### TASK GOAL:
The string "href" may appear in lines of the listing. Report each line where it does.
**** PROVIDED ENTRIES ****
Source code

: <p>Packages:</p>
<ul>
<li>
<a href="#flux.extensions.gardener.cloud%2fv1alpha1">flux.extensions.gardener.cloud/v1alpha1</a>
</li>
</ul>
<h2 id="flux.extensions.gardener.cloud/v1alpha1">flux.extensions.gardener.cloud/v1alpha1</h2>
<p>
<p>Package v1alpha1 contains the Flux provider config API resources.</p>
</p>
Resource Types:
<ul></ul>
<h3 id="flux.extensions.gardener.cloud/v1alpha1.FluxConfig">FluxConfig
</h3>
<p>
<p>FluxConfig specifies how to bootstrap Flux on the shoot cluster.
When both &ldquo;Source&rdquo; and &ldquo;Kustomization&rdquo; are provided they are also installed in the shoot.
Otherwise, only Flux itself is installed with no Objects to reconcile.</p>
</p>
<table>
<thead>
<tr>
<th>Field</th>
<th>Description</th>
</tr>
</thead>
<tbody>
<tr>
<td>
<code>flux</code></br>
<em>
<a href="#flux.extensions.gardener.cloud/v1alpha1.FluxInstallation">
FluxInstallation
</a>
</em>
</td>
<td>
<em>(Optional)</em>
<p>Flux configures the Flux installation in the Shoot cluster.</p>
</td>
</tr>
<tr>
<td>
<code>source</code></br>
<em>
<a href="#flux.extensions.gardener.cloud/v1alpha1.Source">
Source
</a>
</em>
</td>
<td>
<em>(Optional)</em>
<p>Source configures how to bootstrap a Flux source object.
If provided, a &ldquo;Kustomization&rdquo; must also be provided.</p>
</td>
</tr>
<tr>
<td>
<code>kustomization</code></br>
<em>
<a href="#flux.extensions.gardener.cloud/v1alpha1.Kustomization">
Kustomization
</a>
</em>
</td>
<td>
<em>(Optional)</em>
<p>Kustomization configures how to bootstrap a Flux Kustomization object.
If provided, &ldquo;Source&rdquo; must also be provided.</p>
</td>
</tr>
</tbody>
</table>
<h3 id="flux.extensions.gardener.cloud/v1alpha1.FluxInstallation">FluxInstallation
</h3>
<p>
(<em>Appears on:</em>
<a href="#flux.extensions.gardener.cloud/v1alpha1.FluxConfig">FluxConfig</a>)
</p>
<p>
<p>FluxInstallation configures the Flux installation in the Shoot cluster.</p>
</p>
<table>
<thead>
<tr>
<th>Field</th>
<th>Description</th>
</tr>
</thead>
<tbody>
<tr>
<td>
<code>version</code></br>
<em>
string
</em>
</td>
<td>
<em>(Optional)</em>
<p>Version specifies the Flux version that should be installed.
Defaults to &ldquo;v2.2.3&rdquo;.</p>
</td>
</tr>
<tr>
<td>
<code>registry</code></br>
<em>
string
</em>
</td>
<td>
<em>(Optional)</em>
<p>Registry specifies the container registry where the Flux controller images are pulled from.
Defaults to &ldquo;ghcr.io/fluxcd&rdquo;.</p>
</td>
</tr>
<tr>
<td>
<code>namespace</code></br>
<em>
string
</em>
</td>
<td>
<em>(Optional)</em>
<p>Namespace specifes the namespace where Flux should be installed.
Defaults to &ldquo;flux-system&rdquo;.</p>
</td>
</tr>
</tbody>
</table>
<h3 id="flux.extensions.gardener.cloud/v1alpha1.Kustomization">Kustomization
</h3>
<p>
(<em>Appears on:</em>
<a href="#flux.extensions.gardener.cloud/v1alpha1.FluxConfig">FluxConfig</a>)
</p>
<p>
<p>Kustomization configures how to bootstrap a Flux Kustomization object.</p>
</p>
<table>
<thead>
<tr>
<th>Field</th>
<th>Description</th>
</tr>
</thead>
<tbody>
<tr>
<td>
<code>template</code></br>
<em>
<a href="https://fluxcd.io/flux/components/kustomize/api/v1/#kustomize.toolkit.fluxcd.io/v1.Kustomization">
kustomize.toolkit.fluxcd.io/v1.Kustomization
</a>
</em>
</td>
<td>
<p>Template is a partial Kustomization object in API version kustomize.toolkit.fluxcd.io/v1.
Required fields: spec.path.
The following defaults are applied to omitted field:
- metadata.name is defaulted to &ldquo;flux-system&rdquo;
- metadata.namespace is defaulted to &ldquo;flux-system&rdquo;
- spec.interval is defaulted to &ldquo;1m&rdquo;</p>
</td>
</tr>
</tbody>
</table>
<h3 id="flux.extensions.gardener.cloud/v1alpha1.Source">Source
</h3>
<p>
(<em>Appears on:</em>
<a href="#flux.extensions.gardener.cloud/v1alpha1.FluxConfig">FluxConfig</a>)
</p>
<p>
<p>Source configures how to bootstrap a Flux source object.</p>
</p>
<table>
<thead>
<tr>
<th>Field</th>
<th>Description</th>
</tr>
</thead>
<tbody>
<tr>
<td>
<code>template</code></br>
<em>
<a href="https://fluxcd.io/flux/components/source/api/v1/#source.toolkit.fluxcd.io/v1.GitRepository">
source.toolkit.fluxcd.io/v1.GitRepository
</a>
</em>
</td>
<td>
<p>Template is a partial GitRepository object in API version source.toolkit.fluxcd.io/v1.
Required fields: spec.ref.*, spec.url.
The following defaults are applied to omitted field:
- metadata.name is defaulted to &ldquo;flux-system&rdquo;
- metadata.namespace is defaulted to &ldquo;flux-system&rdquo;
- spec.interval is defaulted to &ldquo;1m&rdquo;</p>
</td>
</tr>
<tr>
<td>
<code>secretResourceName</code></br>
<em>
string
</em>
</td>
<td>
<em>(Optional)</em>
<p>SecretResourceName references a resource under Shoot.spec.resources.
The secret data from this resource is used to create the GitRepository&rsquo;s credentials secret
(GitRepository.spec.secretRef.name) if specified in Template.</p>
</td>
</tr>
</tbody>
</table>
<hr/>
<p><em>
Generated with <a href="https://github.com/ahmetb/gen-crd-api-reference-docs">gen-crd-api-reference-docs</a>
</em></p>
****
### RESULT OF THE TASK:
<a href="#flux.extensions.gardener.cloud%2fv1alpha1">flux.extensions.gardener.cloud/v1alpha1</a>
<a href="#flux.extensions.gardener.cloud/v1alpha1.FluxInstallation">
<a href="#flux.extensions.gardener.cloud/v1alpha1.Source">
<a href="#flux.extensions.gardener.cloud/v1alpha1.Kustomization">
<a href="#flux.extensions.gardener.cloud/v1alpha1.FluxConfig">FluxConfig</a>)
<a href="#flux.extensions.gardener.cloud/v1alpha1.FluxConfig">FluxConfig</a>)
<a href="https://fluxcd.io/flux/components/kustomize/api/v1/#kustomize.toolkit.fluxcd.io/v1.Kustomization">
<a href="#flux.extensions.gardener.cloud/v1alpha1.FluxConfig">FluxConfig</a>)
<a href="https://fluxcd.io/flux/components/source/api/v1/#source.toolkit.fluxcd.io/v1.GitRepository">
Generated with <a href="https://github.com/ahmetb/gen-crd-api-reference-docs">gen-crd-api-reference-docs</a>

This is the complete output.